An "American Kalingrad"

What if the USA kept the Ryuku Islands from Japan after WW2, like the Soviets took Kalingrad? What would be the economic, cultural and political effects? Would a state be formed from all the Pacific islands?
 
What's the use of Kaliningrad? As a forward deployed military base.
What's the use of all the US run military bases in Okinawa? As forward deployed military bases.

Something with the same function is already there and it's not going anywhere no matter how much the locals protest. It would have been easy to just "annex" it after the war like the Marina islands.
 
Kaliningrad is a lot more closer to Soviet core territory than the Ryuku islands are to US soil. Its function would be totally different. They won't throw out the population and let Americans live there for example.

Most importantly, thats a hugely imperialistic move by the US, its allies and the USSR are not going to like that. The Ryuku islands are core Japanese territory.
 
I thought this was about any sort of extgernal territory on land - islands reall aren't the same in my mind. I was going to posit how the Panama Canal could have become another state; just let Colombian relations go differently and isntead of an independant Panama, we get a larger Canal Zone that covers OTL Canal up tot he border with Costa Ricaa.

I don't know how this would come about, but if enough Americans move there it might be feasible. Maybe if enough Democrts push for D.C. or Puerto Rico to become a state, and the State of Panama is more Republican, they could both be admitted as a compromise.
 
I'd say Europe was more important to the Soviets than East Asia was/is to the United States.
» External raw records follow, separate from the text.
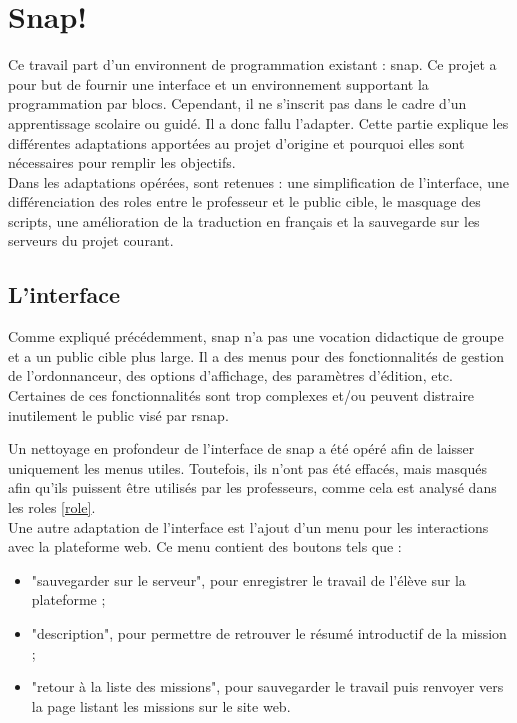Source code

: \section{Snap!}
\label{solution SNAP}
Ce travail part d'un environnent de programmation existant : \gls{snap}. Ce projet a pour but de fournir une interface et un environnement supportant la programmation par \glspl{bloc}. Cependant, il ne s'inscrit pas dans le cadre d'un apprentissage scolaire ou guidé. Il a donc fallu l'adapter. Cette partie explique les différentes adaptations apportées au projet d'origine et pourquoi elles sont nécessaires pour remplir les objectifs.\\

Dans les adaptations opérées, sont retenues : une simplification de l'interface, une différenciation des \glspl{role} entre le professeur et le public cible, le masquage des \glspl{script}, une amélioration de la traduction en français et la sauvegarde sur les serveurs du projet courant.

\subsection{L'interface}
\label{interface}
Comme expliqué précédemment, \gls{snap} n'a pas une vocation didactique de groupe et a un public cible plus large. Il a des menus pour des fonctionnalités de gestion de l'ordonnanceur, des options d'affichage, des paramètres d'édition, etc. Certaines de ces fonctionnalités sont trop complexes et/ou peuvent distraire inutilement le public visé par \gls{rsnap}.

Un nettoyage en profondeur de l'interface de \gls{snap} a été opéré afin de laisser uniquement les menus utiles. Toutefois, ils n'ont pas été effacés, mais masqués afin qu'ils puissent être utilisés par les professeurs, comme cela est analysé dans les \glspl{role} \ref{role}.\\

Une autre adaptation de l'interface est l'ajout d'un menu pour les interactions avec la plateforme web. Ce menu contient des boutons tels que :
\begin{itemize}
  \item "sauvegarder sur le serveur", pour enregistrer le travail de l'élève sur la plateforme ;
  \item "description", pour permettre de retrouver le résumé introductif de la \gls{mission} ;
  \item "retour à la liste des missions", pour sauvegarder le travail puis renvoyer vers la page listant les \glspl{mission} sur le site web.
\end{itemize}

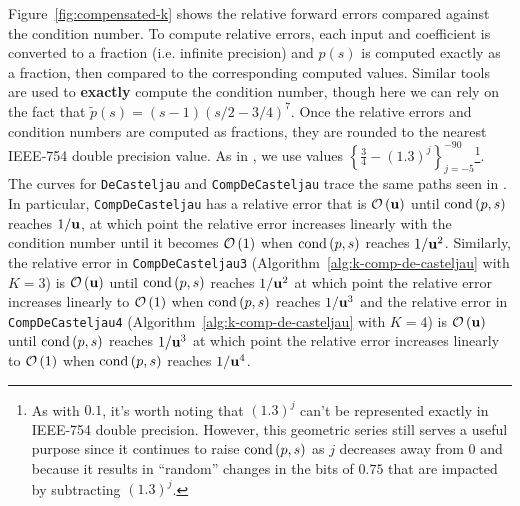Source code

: Figure~\ref{fig:compensated-k} shows the relative forward errors compared
against the condition number. To compute relative errors, each input and
coefficient is converted to a fraction (i.e. infinite precision) and
\(p(s)\) is computed exactly as a fraction, then
compared to the corresponding computed values. Similar tools are used to
\textbf{exactly} compute the condition number, though here we can rely
on the fact that \(\widetilde{p}(s) = (s - 1)
\left(s/2 - 3/4\right)^7\). Once the relative errors and
condition numbers are computed as fractions, they are rounded to the
nearest IEEE-754 double precision value. As in \cite{Jiang2010}, we use
values \(\left\{\frac{3}{4} - (1.3)^j\right\}_{j=-5}^{-90}\)\footnote{As with
\(0.1\), it's worth noting that \((1.3)^j\) can't be represented exactly in
IEEE-754 double precision. However, this geometric series still serves a
useful purpose since it continues to raise \(\operatorname{cond}\left(p, s\right)\) as \(j\) decreases
away from \(0\) and because it results in ``random'' changes in the bits of
\(0.75\) that are impacted by subtracting \((1.3)^j\).}. The curves for
\texttt{DeCasteljau} and \texttt{CompDeCasteljau} trace the same paths seen
in \cite{Jiang2010}. In particular, \texttt{CompDeCasteljau} has a relative
error that is \(\mathcal{O}\left(\mathbf{u}\right)\) until \(\operatorname{cond}\left(p, s\right)\) reaches
\(1 / \mathbf{u}\), at which point the relative error increases linearly with
the condition number until it becomes \(\mathcal{O}\left(1\right)\) when
\(\operatorname{cond}\left(p, s\right)\) reaches \(1 / \mathbf{u}^2\).
Similarly, the relative error in \texttt{CompDeCasteljau3}
(Algorithm~\ref{alg:k-comp-de-casteljau} with \(K = 3\))
is \(\mathcal{O}\left(\mathbf{u}\right)\) until \(\operatorname{cond}\left(p, s\right)\) reaches
\(1 / \mathbf{u}^2\) at which point the relative error increases linearly
to \(\mathcal{O}\left(1\right)\) when \(\operatorname{cond}\left(p, s\right)\) reaches \(1 / \mathbf{u}^3\)
and the relative error in \texttt{CompDeCasteljau4}
(Algorithm~\ref{alg:k-comp-de-casteljau} with \(K = 4\))
is \(\mathcal{O}\left(\mathbf{u}\right)\) until \(\operatorname{cond}\left(p, s\right)\) reaches
\(1 / \mathbf{u}^3\) at which point the relative error increases linearly
to \(\mathcal{O}\left(1\right)\) when \(\operatorname{cond}\left(p, s\right)\) reaches \(1 / \mathbf{u}^4\).
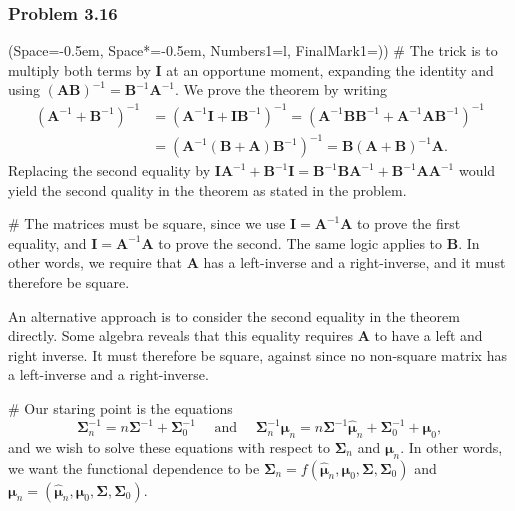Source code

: \documentclass[12pt, a4paper]{article}
\newcommand{\listSpace}{-0.5em}%
\newcommand{\vect}[1]{\bm{#1}}
\begin{document}
\subsubsection*{Problem 3.16}
\begin{easylist}[enumerate]
	\ListProperties(Space=\listSpace, Space*=\listSpace, Numbers1=l, FinalMark1={)})
	# The trick is to multiply both terms by $\vect{I}$ at an opportune moment, expanding the identity and using $\left(\vect{A} \vect{B}\right)^{-1} = \vect{B}^{-1} \vect{A}^{-1}$. 
	We prove the theorem by writing
	\begin{align*}
	\left( \vect{A}^{-1} + \vect{B}^{-1}\right)^{-1} &=
		\left( \vect{A}^{-1} \vect{I} + \vect{I}\vect{B}^{-1}\right)^{-1} =
		\left( \vect{A}^{-1} \vect{B} \vect{B}^{-1} + \vect{A}^{-1} \vect{A}\vect{B}^{-1}\right)^{-1} \\
		&=  \left( \vect{A}^{-1} \left( \vect{B} + \vect{A} \right) \vect{B}^{-1} \right)^{-1} = 
		 \vect{B}\left( \vect{A} + \vect{B} \right)^{-1} \vect{A}.
	\end{align*}
	Replacing the second equality by $\vect{I} \vect{A}^{-1}  + \vect{B}^{-1} \vect{I} = \vect{B}^{-1} \vect{B}  \vect{A}^{-1} + \vect{B}^{-1} \vect{A} \vect{A}^{-1}$ would yield the second quality in the theorem as stated in the problem.
	
	# The matrices must be square, since we use $\vect{I} = \vect{A}^{-1} \vect{A}$ to prove the first equality, and $\vect{I} = \vect{A}^{-1} \vect{A}$ to prove the second. The same logic applies to $\vect{B}$.
	In other words, we require that $\vect{A}$ has a left-inverse and a right-inverse, and it must therefore be square.
	
	An alternative approach is to consider the second equality in the theorem directly.
	Some algebra reveals that this equality requires $\vect{A}$ to have a left and right inverse.
	It must therefore be square, against since no non-square matrix has a left-inverse and a right-inverse.
	
	# Our staring point is the equations
	\begin{equation*}
		\vect{\Sigma}_n^{-1} = n \vect{\Sigma}^{-1} + \vect{\Sigma}_0^{-1}
		\quad \text{ and } \quad
		\vect{\Sigma}_n^{-1} \vect{\mu}_n 
		=n \vect{\Sigma}^{-1} \hat{\vect{\mu}}_n 
		+
		\vect{\Sigma}^{-1}_0 + \vect{\mu}_0,
	\end{equation*}
	and we wish to solve these equations with respect to $\vect{\Sigma}_n$ and $\vect{\mu}_n$. 
	In other words, we want the functional dependence to be 
	$\vect{\Sigma}_n = f \left( \hat{\vect{\mu}}_n, \vect{\mu}_0, \vect{\Sigma}, \vect{\Sigma}_0 \right)$
	and $\vect{\mu}_n = \left( \hat{\vect{\mu}}_n, \vect{\mu}_0, \vect{\Sigma}, \vect{\Sigma}_0 \right)$.
	

\end{easylist}
\end{document}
Taking Kaliningrad and removing its population made a good deal of sense strategically. Doing the same to the Ryukyu islands would make less sense.

AFAIK Kaliningrad was more of a prize trophy, the heart of "Prussian militarism" now being under Soviet control (a bad comparison: imagine an enemy of the US annexing Philadelphia and confiscating the Liberty Bell).
That, and it also removed a direct German border with the Soviet Union.
 
AFAIK Kaliningrad was more of a prize trophy, the heart of "Prussian militarism" now being under Soviet control (a bad comparison: imagine an enemy of the US annexing Philadelphia and confiscating the Liberty Bell).
That, and it also removed a direct German border with the Soviet Union.
It also has one of the largest stockpiles of amber on the planet. It also served a warm water port to the USSR. So it was not just a trophy city.
 
AFAIK Kaliningrad was more of a prize trophy, the heart of "Prussian militarism" now being under Soviet control (a bad comparison: imagine an enemy of the US annexing Philadelphia and confiscating the Liberty Bell).
Which is rather unfair to the historical legacy of the East Prussians, because that province was not necessarily any more the "heart of Prussian militarism" by the 20th century than any other in the Kingdom and it certainly was no longer the heart of Prussia itself.
 
Given that the Okinawans have a separate history from 'Mainland' Japan until the 1800s... the best chance (and it is still a long shot) would be for a referendum declaring a preference for American statehood (IMHO nothing short of full congressional representation and a say in presidential elections will cut it, maybe the best chance to get PR in too) over reunification with Japan.
 
I don't see the US doing this.

However, if China was involved... Assume Burma hilds in 1942, so the Road stays open. China receives much more Lend-Lease and some American reinforcements.Thus augmented, the Chinese push back, clear the Japanese out of south China, and retake Nanking and Shanghai.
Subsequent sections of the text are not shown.